Tuttavia, è stata la teoria di Ernst Becker, un antropologo, a plasmare gran parte della nostra comprensione attuale dell’ansia di morte e delle sue origini. Becker sosteneva che l’ansia di morte fosse una reazione naturale per coloro che non riescono ad accettare l’idea della propria mortalità.
Di conseguenza, come sosteneva, tutte le attività che intraprendiamo, dai nostri obiettivi alle nostre passioni, sono in realtà strategie di coping finalizzate a distrarci dalla nostra inevitabile fine.
Il concetto di Becker ha portato alla nascita della «teoria della gestione del terrore» (TMT), la quale afferma che gli esseri umani vivono in un continuo conflitto interno: il desiderio di vivere contrapposto alla certezza della morte. La TMT sottolinea l’importanza della consapevolezza di sé e la ricerca di obiettivi personali, motivati dalla consapevolezza della propria mortalità.
Inoltre, secondo la TMT, l’autostima gioca un ruolo cruciale nel modo in cui le persone affrontano l’ansia da decesso. Coloro che possiedono una buona autostima tendono a gestire meglio la paura della morte, mentre chi ha una bassa autostima può sentirsi maggiormente sopraffatto da questa angoscia.
Alcuni approcci più recenti suggeriscono una sintesi tra la TMT e un’altra teoria, nota come «teoria della separazione», che evidenzia l’importanza dei traumi precoci, amplificati dalla consapevolezza della mortalità in età adulta.
Un ulteriore approccio recente è rappresentato dalla «teoria della crescita post-traumatica» (PTG). Secondo questa teoria, affrontare eventi dolorosi, come la perdita di una persona cara o una diagnosi medica preoccupante, può rivelarsi positivo, portando a una maggiore consapevolezza e apprezzamento delle piccole gioie della vita.

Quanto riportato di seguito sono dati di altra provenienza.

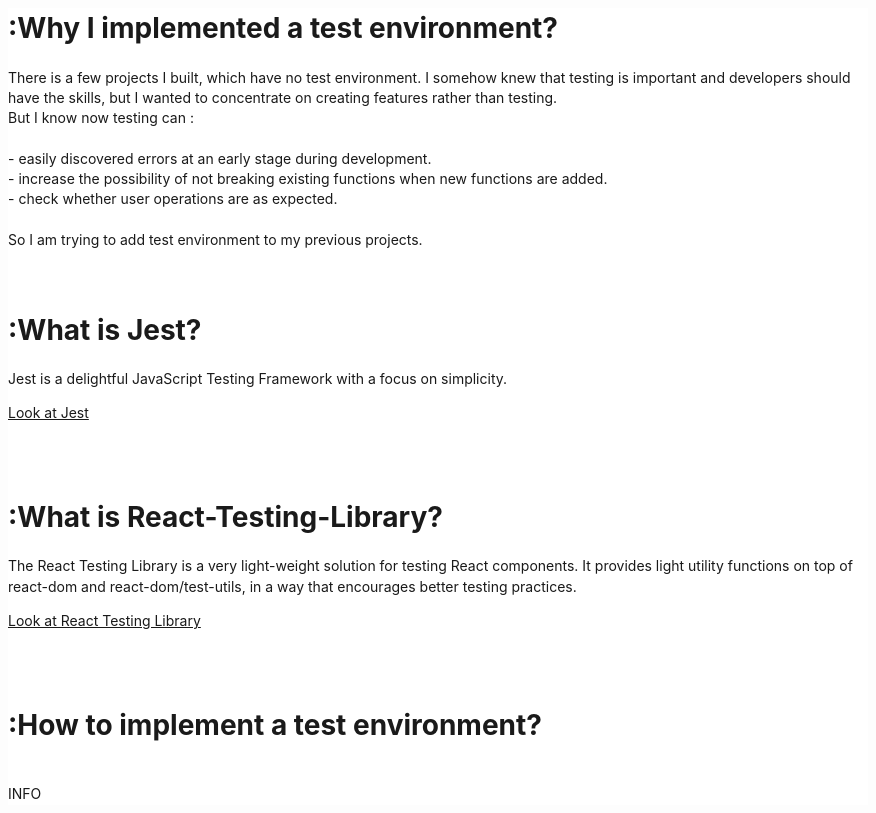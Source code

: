 # :Why I implemented a test environment?

<mdContainer class='blue'>
There is a few projects I built, which have no test environment. I somehow knew that testing is important and developers should have the skills, but I wanted to concentrate on creating features rather than testing. <br>
But I know now testing can :
<br>
<br>
- easily discovered errors at an early stage during development.<br>
- increase the possibility of not breaking existing functions when new functions are added.<br>
- check whether user operations are as expected.<br>
<br>
So  I am trying to add test environment to my previous projects.
<br>
</mdContainer>

<br>

# :What is Jest?

<mdContainer class='blue'>
Jest is a delightful JavaScript Testing Framework with a focus on simplicity.

<customA>[Look at Jest](https://jestjs.io/)</customA>

</mdContainer>

<br>

# :What is React-Testing-Library?

<mdContainer class='blue'>
The React Testing Library is a very light-weight solution for testing React components. It provides light utility functions on top of react-dom and react-dom/test-utils, in a way that encourages better testing practices.

<customA>[Look at React Testing Library](https://testing-library.com/docs/react-testing-library/intro/)</customA>

</mdContainer>

<br>

# :How to implement a test environment?

<br>

<mdTextContainer>
<boxTitle>
INFO
</boxTitle>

Ansia della morte come disturbo
Sebbene sia normale provare preoccupazione per la morte o per situazioni ad essa collegate, l’ansia di morte diventa patologica solo quando raggiunge livelli estremi, compromettendo il normale funzionamento di un individuo.
Un resoconto di un familiare di un uomo che soffre di ansia per la morte mette in evidenza come questa paura possa diventare ossessiva e difficile da controllare.
«La paura è specificamente della morte (non del dolore o del morire) e del vuoto che essa comporta (non è una questione religiosa) e del fatto che non ci sarò più. […] Questa è una paura irrazionale, emotiva, che è recentemente peggiorata – non è chiaro il perché – ma ha portato a momenti di panico e pensieri incessanti durante il giorno».
Chi ha paura della morte?
Il dott. Robert Kastenbaum ha analizzato diverse teorie e studi psicologici riguardanti la paura della morte, identificando le popolazioni più inclini a manifestare una paura persistente nei confronti di essa. I dottori Patricia Furer e John Walker hanno riassunto i risultati in un articolo pubblicato su.
- La maggior parte delle persone teme la morte. Sebbene la paura sia comune, di solito si manifesta con livelli di ansia da bassi a moderati.
- Le donne tendono ad avere una paura più intensa della morte rispetto agli uomini. Uno studio recente ha rivelato che mentre l’ansia di morte emerge in entrambi i sessi durante i vent’anni, le donne vivono anche una seconda ondata di thanatofobia intorno ai 50 anni.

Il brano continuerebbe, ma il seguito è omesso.